L’on me rétorquera que cette rétrocession n’équivaut pas à un travail à plein temps, mais est facturée par le collaborateur : libre à lui de développer sa clientèle personnelle. Mais l’irrespect des conditions du contrat de collaboration (notamment en ce qui concerne le temps libre disponible) est coutumier dans la profession ; puis, le surplus sera dévoré par la multiplication des frais qui s’ajoutent aux charges fixes : la voiture, le logiciel, la formation obligatoire ou le compte professionnel, et je ne parle pas de l’Ordre et des assurances, qui réclament chaque année la modique somme de 1 200 euros (!). À la fin, il ne reste rien : rien pour réunir du capital, obtenir un prêt, et même constituer un apport : les héritiers prendront l’argent de famille et les autres, contre mauvaise fortune bon cœur, feront tourner la machine à consommation.

De l’égalité républicaine à l’égalitarisme socialiste

Loin de moi l’idée de vouloir ici prôner une idéologie ultra-libérale : je comprends l’intérêt de cotiser pour la retraite, les accidents de la vie, et même les compatriotes en difficulté. Seulement, chacun devrait pouvoir mettre de côté à proportion de sa situation particulière ; puis j’ai constaté, comme beaucoup, les défaillances du système — les retraites, par quel scandale ? finissent constamment hors de proportion avec les cotisations, que ce soit dans un sens très favorable pour les statuts privilégiés, ou scandaleux pour les populations ouvrières.

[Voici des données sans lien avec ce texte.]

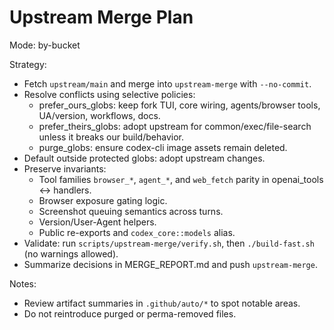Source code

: # Upstream Merge Plan

Mode: by-bucket

Strategy:
- Fetch `upstream/main` and merge into `upstream-merge` with `--no-commit`.
- Resolve conflicts using selective policies:
  - prefer_ours_globs: keep fork TUI, core wiring, agents/browser tools, UA/version, workflows, docs.
  - prefer_theirs_globs: adopt upstream for common/exec/file-search unless it breaks our build/behavior.
  - purge_globs: ensure codex-cli image assets remain deleted.
- Default outside protected globs: adopt upstream changes.
- Preserve invariants:
  - Tool families `browser_*`, `agent_*`, and `web_fetch` parity in openai_tools ↔ handlers.
  - Browser exposure gating logic.
  - Screenshot queuing semantics across turns.
  - Version/User-Agent helpers.
  - Public re-exports and `codex_core::models` alias.
- Validate: run `scripts/upstream-merge/verify.sh`, then `./build-fast.sh` (no warnings allowed).
- Summarize decisions in MERGE_REPORT.md and push `upstream-merge`.

Notes:
- Review artifact summaries in `.github/auto/*` to spot notable areas.
- Do not reintroduce purged or perma-removed files.
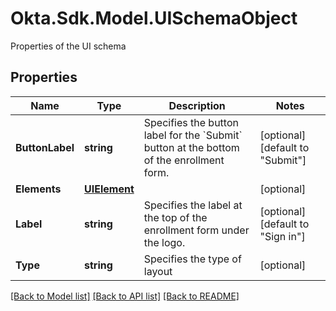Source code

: # Okta.Sdk.Model.UISchemaObject
Properties of the UI schema

## Properties

Name | Type | Description | Notes
------------ | ------------- | ------------- | -------------
**ButtonLabel** | **string** | Specifies the button label for the &#x60;Submit&#x60; button at the bottom of the enrollment form. | [optional] [default to "Submit"]
**Elements** | [**UIElement**](UIElement.md) |  | [optional] 
**Label** | **string** | Specifies the label at the top of the enrollment form under the logo. | [optional] [default to "Sign in"]
**Type** | **string** | Specifies the type of layout | [optional] 

[[Back to Model list]](../README.md#documentation-for-models) [[Back to API list]](../README.md#documentation-for-api-endpoints) [[Back to README]](../README.md)

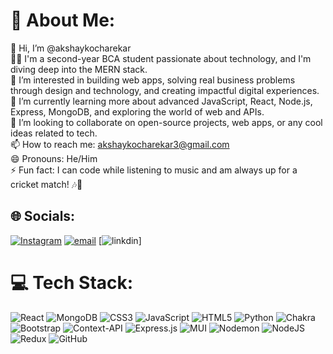 # 💫 About Me:
👋 Hi, I’m @akshaykocharekar<br>👨‍💻 I'm a second-year BCA student passionate about technology, and I'm diving deep into the MERN stack.<br>👀 I’m interested in building web apps, solving real business problems through design and technology, and creating impactful digital experiences.<br>🌱 I’m currently learning more about advanced JavaScript, React, Node.js, Express, MongoDB, and exploring the world of web and APIs.<br>💞️ I’m looking to collaborate on open-source projects, web apps, or any cool ideas related to tech.<br>📫 How to reach me: akshaykocharekar3@gmail.com<br>😄 Pronouns: He/Him<br>⚡ Fun fact: I can code while listening to music and am always up for a cricket match! 🎶🏏<br>


## 🌐 Socials:
[![Instagram](https://img.shields.io/badge/Instagram-%23E4405F.svg?logo=Instagram&logoColor=white)](https://instagram.com/akshay.45__) [![email](https://img.shields.io/badge/Email-D14836?logo=gmail&logoColor=white)](mailto:akshaykocharekar3@gmail.com) 
[![linkdin](https://www.linkedin.com/in/akshay-kocharekar-859829321?utm_source=share&utm_campaign=share_via&utm_content=profile&utm_medium=android_app)]

# 💻 Tech Stack:
![React](https://img.shields.io/badge/react-%2320232a.svg?style=for-the-badge&logo=react&logoColor=%2361DAFB) ![MongoDB](https://img.shields.io/badge/MongoDB-%234ea94b.svg?style=for-the-badge&logo=mongodb&logoColor=white) ![CSS3](https://img.shields.io/badge/css3-%231572B6.svg?style=for-the-badge&logo=css3&logoColor=white) ![JavaScript](https://img.shields.io/badge/javascript-%23323330.svg?style=for-the-badge&logo=javascript&logoColor=%23F7DF1E) ![HTML5](https://img.shields.io/badge/html5-%23E34F26.svg?style=for-the-badge&logo=html5&logoColor=white) ![Python](https://img.shields.io/badge/python-3670A0?style=for-the-badge&logo=python&logoColor=ffdd54) ![Chakra](https://img.shields.io/badge/chakra-%234ED1C5.svg?style=for-the-badge&logo=chakraui&logoColor=white) ![Bootstrap](https://img.shields.io/badge/bootstrap-%238511FA.svg?style=for-the-badge&logo=bootstrap&logoColor=white) ![Context-API](https://img.shields.io/badge/Context--Api-000000?style=for-the-badge&logo=react) ![Express.js](https://img.shields.io/badge/express.js-%23404d59.svg?style=for-the-badge&logo=express&logoColor=%2361DAFB) ![MUI](https://img.shields.io/badge/MUI-%230081CB.svg?style=for-the-badge&logo=mui&logoColor=white) ![Nodemon](https://img.shields.io/badge/NODEMON-%23323330.svg?style=for-the-badge&logo=nodemon&logoColor=%BBDEAD) ![NodeJS](https://img.shields.io/badge/node.js-6DA55F?style=for-the-badge&logo=node.js&logoColor=white) ![Redux](https://img.shields.io/badge/redux-%23593d88.svg?style=for-the-badge&logo=redux&logoColor=white) ![GitHub](https://img.shields.io/badge/github-%23121011.svg?style=for-the-badge&logo=github&logoColor=white)

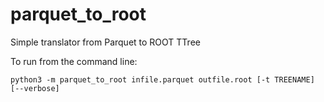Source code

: # parquet_to_root
Simple translator from Parquet to ROOT TTree

To run from the command line:

`python3 -m parquet_to_root infile.parquet outfile.root [-t TREENAME] [--verbose]`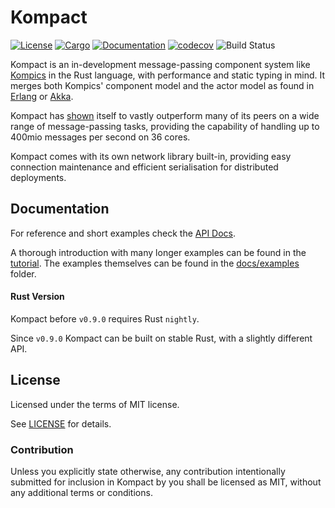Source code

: Kompact
=======

[![License](https://img.shields.io/badge/license-MIT-blue.svg)](https://github.com/kompics/kompact)
[![Cargo](https://img.shields.io/crates/v/kompact.svg)](https://crates.io/crates/kompact)
[![Documentation](https://docs.rs/kompact/badge.svg)](https://docs.rs/kompact)
[![codecov](https://codecov.io/gh/kompics/kompact/branch/master/graph/badge.svg?token=NKH34R0CRC)](https://codecov.io/gh/kompics/kompact)
![Build Status](https://github.com/kompics/kompact/workflows/CI/badge.svg)

Kompact is an in-development message-passing component system like [Kompics](https://kompics.github.io/docs/current/) in the Rust language, with performance and static typing in mind. It merges both Kompics' component model and the actor model as found in [Erlang](http://www.erlang.se/) or [Akka](https://akka.io/).

Kompact has [shown](https://kompics.github.io/kompicsbenches/) itself to vastly outperform many of its peers on a wide range of message-passing tasks, providing the capability of handling up to 400mio messages per second on 36 cores.

Kompact comes with its own network library built-in, providing easy connection maintenance and efficient serialisation for distributed deployments.

## Documentation

For reference and short examples check the [API Docs](https://docs.rs/kompact).

A thorough introduction with many longer examples can be found in the [tutorial](https://kompics.github.io/kompact/). The examples themselves can be found in the [docs/examples](docs/examples) folder.

#### Rust Version

Kompact before `v0.9.0` requires Rust `nightly`.

Since `v0.9.0` Kompact can be built on stable Rust, with a slightly different API.

## License

Licensed under the terms of MIT license.

See [LICENSE](LICENSE) for details.

### Contribution

Unless you explicitly state otherwise, any contribution intentionally submitted for inclusion in Kompact by you shall be licensed as MIT, without any additional terms or conditions.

L’économie française devient communiste. D’ailleurs, la Sécurité sociale, comme la CAF, excroissances de l’État social obèse — de Providence devenu Papa (remarque à étendre hors du champ de l’économie…) — sont nées des ordonnances du PCF ; certes, on n’a pas encore osé instaurer les kolkhozes, il n’empêche : presque la moitié des revenus du travail passe dans les caisses de l’État, avant d’être redistribuée : ce n’est plus l’égalité républicaine, c’est l’égalitarisme socialiste. Pour mémoire, l’argent est une propriété privée : si le Conseil Constitutionnel était plus sagement présidé, il rappellerait la législation française à l’ordre, sur le fondement de l’article 17 de notre grande Déclaration.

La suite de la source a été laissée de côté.